··· Source material ···

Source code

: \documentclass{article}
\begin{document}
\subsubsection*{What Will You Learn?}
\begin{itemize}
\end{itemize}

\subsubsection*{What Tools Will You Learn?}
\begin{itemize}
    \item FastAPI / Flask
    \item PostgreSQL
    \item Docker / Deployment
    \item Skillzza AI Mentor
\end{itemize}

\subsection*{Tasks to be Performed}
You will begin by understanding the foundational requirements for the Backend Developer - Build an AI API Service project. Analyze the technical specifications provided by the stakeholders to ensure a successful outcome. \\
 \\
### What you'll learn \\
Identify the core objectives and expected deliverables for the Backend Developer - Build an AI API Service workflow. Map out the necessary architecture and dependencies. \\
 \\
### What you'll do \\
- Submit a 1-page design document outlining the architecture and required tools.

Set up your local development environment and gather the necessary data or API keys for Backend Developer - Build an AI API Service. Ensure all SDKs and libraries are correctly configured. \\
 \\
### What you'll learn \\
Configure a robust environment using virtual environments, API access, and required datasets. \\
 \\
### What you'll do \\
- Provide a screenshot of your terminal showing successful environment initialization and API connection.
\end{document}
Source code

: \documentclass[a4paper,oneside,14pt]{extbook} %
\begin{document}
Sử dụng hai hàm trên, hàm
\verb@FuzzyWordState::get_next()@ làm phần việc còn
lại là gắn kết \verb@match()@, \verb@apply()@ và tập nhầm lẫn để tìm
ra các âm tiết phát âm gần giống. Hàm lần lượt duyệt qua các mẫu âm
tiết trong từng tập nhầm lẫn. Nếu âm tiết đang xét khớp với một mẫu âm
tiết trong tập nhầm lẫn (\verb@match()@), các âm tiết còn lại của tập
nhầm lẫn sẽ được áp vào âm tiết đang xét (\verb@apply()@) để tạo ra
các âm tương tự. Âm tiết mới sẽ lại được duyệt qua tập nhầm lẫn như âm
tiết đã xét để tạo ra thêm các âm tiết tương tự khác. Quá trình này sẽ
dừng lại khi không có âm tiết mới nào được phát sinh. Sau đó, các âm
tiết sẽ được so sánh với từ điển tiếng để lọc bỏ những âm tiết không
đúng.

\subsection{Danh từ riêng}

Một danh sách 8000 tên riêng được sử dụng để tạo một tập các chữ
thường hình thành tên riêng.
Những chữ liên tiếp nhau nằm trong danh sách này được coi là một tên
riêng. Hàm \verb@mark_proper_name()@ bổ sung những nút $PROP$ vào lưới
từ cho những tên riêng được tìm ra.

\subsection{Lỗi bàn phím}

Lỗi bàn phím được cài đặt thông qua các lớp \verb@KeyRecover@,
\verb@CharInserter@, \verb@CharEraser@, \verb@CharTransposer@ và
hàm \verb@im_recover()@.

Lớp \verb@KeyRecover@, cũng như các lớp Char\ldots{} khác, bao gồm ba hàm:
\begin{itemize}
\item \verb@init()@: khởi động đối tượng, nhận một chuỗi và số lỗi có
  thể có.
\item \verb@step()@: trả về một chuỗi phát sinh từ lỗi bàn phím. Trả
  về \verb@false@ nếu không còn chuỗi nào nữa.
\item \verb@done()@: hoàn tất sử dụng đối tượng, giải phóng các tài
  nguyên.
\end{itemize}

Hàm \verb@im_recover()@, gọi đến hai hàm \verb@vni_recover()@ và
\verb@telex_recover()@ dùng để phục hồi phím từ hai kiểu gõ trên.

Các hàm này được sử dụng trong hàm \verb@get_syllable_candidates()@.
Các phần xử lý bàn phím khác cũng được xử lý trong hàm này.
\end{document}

···

What is needed is a word-for-word copy of the records.

Source code

: \documentclass{article}
\begin{document}
\subsubsection*{What Will You Learn?}
\begin{itemize}
\end{itemize}

\subsubsection*{What Tools Will You Learn?}
\begin{itemize}
    \item FastAPI / Flask
    \item PostgreSQL
    \item Docker / Deployment
    \item Skillzza AI Mentor
\end{itemize}

\subsection*{Tasks to be Performed}
You will begin by understanding the foundational requirements for the Backend Developer - Build an AI API Service project. Analyze the technical specifications provided by the stakeholders to ensure a successful outcome. \\
 \\
### What you'll learn \\
Identify the core objectives and expected deliverables for the Backend Developer - Build an AI API Service workflow. Map out the necessary architecture and dependencies. \\
 \\
### What you'll do \\
- Submit a 1-page design document outlining the architecture and required tools.

Set up your local development environment and gather the necessary data or API keys for Backend Developer - Build an AI API Service. Ensure all SDKs and libraries are correctly configured. \\
 \\
### What you'll learn \\
Configure a robust environment using virtual environments, API access, and required datasets. \\
 \\
### What you'll do \\
- Provide a screenshot of your terminal showing successful environment initialization and API connection.
\end{document}
Source code

: \documentclass[a4paper,oneside,14pt]{extbook} %
\begin{document}
Sử dụng hai hàm trên, hàm
\verb@FuzzyWordState::get_next()@ làm phần việc còn
lại là gắn kết \verb@match()@, \verb@apply()@ và tập nhầm lẫn để tìm
ra các âm tiết phát âm gần giống. Hàm lần lượt duyệt qua các mẫu âm
tiết trong từng tập nhầm lẫn. Nếu âm tiết đang xét khớp với một mẫu âm
tiết trong tập nhầm lẫn (\verb@match()@), các âm tiết còn lại của tập
nhầm lẫn sẽ được áp vào âm tiết đang xét (\verb@apply()@) để tạo ra
các âm tương tự. Âm tiết mới sẽ lại được duyệt qua tập nhầm lẫn như âm
tiết đã xét để tạo ra thêm các âm tiết tương tự khác. Quá trình này sẽ
dừng lại khi không có âm tiết mới nào được phát sinh. Sau đó, các âm
tiết sẽ được so sánh với từ điển tiếng để lọc bỏ những âm tiết không
đúng.

\subsection{Danh từ riêng}

Một danh sách 8000 tên riêng được sử dụng để tạo một tập các chữ
thường hình thành tên riêng.
Những chữ liên tiếp nhau nằm trong danh sách này được coi là một tên
riêng. Hàm \verb@mark_proper_name()@ bổ sung những nút $PROP$ vào lưới
từ cho những tên riêng được tìm ra.

\subsection{Lỗi bàn phím}

Lỗi bàn phím được cài đặt thông qua các lớp \verb@KeyRecover@,
\verb@CharInserter@, \verb@CharEraser@, \verb@CharTransposer@ và
hàm \verb@im_recover()@.

Lớp \verb@KeyRecover@, cũng như các lớp Char\ldots{} khác, bao gồm ba hàm:
\begin{itemize}
\item \verb@init()@: khởi động đối tượng, nhận một chuỗi và số lỗi có
  thể có.
\item \verb@step()@: trả về một chuỗi phát sinh từ lỗi bàn phím. Trả
  về \verb@false@ nếu không còn chuỗi nào nữa.
\item \verb@done()@: hoàn tất sử dụng đối tượng, giải phóng các tài
  nguyên.
\end{itemize}

Hàm \verb@im_recover()@, gọi đến hai hàm \verb@vni_recover()@ và
\verb@telex_recover()@ dùng để phục hồi phím từ hai kiểu gõ trên.

Các hàm này được sử dụng trong hàm \verb@get_syllable_candidates()@.
Các phần xử lý bàn phím khác cũng được xử lý trong hàm này.
\end{document}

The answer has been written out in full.